A mixture of prescription drugs, marijuana and alcohol is suspected of impairing a motorist who fatally struck a teenager on a bicycle on a Blaine residential street, according to charges filed Monday.

Daniel A. Rodman, of Ramsey, was charged in Anoka County District Court with two counts of criminal vehicular homicide in connection with the death of Blaine High School 10th-grader Tony Janisch early Friday evening as he rode with one of his brothers and a friend on NE. 129th Avenue near Lincoln Street. Janisch died at the scene.

Rodman remains jailed in lieu of $150,000 bail and has a court date scheduled for April 20. A message was left with his attorney seeking a response to the allegations.

According to the criminal complaint:

Witnesses said the teens were on bikes and skateboards heading east on 129th when Rodman’s westbound car struck Janisch head-on.

The three were sufficiently off to the side to avoid impeding traffic, the witnesses said, leaving Rodman “a full opportunity to see them and avoid a collision,” the charges read.

Rodman stopped and told police that he had finished work and had a beer at a friend’s home nearby before he resumed driving.

He also told police that he was taking a number of prescription medications. Three officers detected an odor of marijuana coming from Rodman, but he denied having used any in the time leading up to the crash.

In addition, a preliminary breath test measured his blood alcohol content at 0.011%, a negligible amount.

A drug recognition expert called in to examine Rodman found him to be impaired based on his poor balance, tremors in his eyelids, high blood pressure, rapid pulse and large pupils.

The expert concluded that Rodman “was unable to safely operate a motor vehicle due to being under the influence of marijuana and/or drugs and alcohol,” the complaint read.

Rodman’s criminal history in Minnesota includes numerous convictions for driving without a valid license, according to court records. That includes three times after his license was either suspended or revoked, and three more times after it expired.

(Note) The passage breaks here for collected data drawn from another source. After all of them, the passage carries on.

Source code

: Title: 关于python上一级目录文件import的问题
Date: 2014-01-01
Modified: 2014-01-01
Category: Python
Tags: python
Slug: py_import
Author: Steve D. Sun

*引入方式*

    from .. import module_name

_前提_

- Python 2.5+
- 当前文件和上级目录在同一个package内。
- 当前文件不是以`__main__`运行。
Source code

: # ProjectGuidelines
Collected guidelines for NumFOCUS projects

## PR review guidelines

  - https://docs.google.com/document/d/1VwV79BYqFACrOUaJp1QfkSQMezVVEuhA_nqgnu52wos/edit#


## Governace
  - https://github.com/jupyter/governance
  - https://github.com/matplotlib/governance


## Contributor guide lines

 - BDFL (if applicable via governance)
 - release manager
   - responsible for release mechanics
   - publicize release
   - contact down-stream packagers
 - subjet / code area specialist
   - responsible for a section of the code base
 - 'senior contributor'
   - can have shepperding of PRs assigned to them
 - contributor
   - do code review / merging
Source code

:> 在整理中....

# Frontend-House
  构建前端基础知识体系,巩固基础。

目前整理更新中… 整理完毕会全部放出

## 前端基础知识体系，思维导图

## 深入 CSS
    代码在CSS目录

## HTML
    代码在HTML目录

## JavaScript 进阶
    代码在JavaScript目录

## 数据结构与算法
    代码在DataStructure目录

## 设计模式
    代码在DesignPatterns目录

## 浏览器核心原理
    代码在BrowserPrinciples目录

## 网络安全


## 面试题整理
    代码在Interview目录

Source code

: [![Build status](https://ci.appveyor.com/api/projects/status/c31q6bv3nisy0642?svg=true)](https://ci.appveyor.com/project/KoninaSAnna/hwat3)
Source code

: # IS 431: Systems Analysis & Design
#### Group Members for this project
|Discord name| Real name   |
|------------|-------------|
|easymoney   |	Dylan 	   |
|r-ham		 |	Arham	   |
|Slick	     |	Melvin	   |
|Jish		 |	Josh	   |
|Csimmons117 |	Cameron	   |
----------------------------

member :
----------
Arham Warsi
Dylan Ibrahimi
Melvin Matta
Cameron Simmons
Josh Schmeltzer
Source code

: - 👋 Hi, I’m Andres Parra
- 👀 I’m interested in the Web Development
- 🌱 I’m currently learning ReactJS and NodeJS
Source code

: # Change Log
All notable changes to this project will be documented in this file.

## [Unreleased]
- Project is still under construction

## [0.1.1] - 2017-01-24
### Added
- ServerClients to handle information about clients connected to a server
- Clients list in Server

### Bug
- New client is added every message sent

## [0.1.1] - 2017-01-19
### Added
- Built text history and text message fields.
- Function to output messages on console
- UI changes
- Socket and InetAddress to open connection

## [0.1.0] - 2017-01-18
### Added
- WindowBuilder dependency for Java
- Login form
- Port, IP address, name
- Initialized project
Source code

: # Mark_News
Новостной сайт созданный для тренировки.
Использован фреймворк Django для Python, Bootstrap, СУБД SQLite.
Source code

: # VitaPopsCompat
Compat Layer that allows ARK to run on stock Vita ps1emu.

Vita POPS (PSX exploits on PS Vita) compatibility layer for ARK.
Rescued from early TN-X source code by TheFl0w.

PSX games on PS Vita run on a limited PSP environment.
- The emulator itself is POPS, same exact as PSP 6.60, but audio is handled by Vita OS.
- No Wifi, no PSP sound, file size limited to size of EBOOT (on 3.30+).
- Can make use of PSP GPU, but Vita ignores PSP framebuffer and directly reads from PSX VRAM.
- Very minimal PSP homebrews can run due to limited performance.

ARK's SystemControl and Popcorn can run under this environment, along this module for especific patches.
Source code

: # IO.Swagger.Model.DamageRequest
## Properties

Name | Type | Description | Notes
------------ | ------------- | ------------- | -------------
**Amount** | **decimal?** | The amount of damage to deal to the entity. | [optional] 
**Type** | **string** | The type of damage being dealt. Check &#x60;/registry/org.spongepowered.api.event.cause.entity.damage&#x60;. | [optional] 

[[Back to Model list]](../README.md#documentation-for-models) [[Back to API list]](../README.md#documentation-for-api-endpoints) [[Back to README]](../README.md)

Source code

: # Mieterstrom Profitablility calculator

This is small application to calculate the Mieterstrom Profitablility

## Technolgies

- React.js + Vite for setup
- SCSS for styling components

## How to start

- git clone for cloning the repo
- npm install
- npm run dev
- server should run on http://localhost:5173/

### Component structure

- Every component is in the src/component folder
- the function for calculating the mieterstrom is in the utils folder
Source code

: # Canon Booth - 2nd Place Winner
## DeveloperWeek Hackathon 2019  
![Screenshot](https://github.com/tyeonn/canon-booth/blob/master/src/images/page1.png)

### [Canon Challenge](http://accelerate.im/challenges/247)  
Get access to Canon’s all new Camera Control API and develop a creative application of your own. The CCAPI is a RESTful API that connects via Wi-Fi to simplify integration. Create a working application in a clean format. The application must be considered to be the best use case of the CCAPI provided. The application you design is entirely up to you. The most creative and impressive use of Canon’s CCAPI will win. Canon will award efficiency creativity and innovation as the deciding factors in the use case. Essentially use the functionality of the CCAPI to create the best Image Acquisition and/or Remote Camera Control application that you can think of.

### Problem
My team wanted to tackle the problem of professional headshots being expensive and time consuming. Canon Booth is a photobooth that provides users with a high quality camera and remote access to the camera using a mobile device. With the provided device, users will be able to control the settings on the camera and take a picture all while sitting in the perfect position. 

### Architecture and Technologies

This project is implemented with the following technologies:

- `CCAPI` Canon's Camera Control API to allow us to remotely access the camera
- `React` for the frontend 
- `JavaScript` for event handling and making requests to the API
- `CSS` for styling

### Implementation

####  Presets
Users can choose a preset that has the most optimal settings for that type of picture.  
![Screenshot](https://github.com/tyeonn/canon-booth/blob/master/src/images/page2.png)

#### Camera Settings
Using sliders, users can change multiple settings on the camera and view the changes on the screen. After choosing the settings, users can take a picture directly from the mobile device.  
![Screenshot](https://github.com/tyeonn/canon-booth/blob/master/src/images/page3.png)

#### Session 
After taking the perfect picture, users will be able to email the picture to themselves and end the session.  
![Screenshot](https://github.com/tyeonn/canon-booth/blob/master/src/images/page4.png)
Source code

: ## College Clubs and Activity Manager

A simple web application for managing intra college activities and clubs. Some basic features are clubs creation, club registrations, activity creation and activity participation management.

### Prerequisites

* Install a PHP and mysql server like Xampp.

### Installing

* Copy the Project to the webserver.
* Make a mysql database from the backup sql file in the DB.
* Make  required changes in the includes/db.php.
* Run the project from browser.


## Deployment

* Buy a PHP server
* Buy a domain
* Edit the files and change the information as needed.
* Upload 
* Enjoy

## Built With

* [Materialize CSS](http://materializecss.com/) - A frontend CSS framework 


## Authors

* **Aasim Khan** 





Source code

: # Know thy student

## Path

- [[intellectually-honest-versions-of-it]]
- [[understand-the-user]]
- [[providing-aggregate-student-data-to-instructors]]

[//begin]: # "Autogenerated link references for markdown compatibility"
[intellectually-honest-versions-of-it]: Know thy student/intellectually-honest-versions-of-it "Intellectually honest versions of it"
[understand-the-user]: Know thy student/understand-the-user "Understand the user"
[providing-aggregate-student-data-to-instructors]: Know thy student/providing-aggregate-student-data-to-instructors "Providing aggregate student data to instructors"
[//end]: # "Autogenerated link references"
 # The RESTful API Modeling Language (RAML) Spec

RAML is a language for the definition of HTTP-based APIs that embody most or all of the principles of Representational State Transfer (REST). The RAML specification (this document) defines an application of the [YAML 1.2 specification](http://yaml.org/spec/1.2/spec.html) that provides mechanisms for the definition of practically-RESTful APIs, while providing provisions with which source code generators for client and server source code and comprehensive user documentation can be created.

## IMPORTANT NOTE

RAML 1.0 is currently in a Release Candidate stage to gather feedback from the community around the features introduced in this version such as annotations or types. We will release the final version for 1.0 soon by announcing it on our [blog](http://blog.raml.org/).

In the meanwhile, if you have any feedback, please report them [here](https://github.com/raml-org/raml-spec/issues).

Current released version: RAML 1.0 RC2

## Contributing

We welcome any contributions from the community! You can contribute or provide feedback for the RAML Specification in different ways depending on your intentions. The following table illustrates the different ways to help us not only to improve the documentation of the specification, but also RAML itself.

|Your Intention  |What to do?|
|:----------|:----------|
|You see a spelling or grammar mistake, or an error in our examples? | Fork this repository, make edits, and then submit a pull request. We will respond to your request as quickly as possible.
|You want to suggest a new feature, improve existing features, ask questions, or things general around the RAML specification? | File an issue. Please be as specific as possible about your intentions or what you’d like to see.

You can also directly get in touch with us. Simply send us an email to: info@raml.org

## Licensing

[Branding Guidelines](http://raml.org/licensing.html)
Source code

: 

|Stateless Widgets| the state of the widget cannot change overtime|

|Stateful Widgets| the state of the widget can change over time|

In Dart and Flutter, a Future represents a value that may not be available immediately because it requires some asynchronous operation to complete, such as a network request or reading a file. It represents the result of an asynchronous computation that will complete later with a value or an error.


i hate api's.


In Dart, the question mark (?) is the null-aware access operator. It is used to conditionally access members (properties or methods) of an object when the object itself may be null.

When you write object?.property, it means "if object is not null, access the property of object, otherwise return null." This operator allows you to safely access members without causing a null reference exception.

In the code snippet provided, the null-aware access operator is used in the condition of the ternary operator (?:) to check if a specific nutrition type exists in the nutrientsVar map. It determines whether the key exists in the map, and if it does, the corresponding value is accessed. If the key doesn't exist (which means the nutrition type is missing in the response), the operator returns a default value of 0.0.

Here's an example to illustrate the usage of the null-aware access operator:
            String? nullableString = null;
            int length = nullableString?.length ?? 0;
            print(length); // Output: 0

His license was valid at the time of the crash, a state Department of Public Safety official said Monday.

Rodman has also been convicted twice for driving under the influence of alcohol and for weapons violations, auto theft, domestic assault, having open alcohol in a vehicle and witness tampering.


Correction: A previous version of this story misstated the driver's preliminary blood alcohol content. It was measured at 0.011%.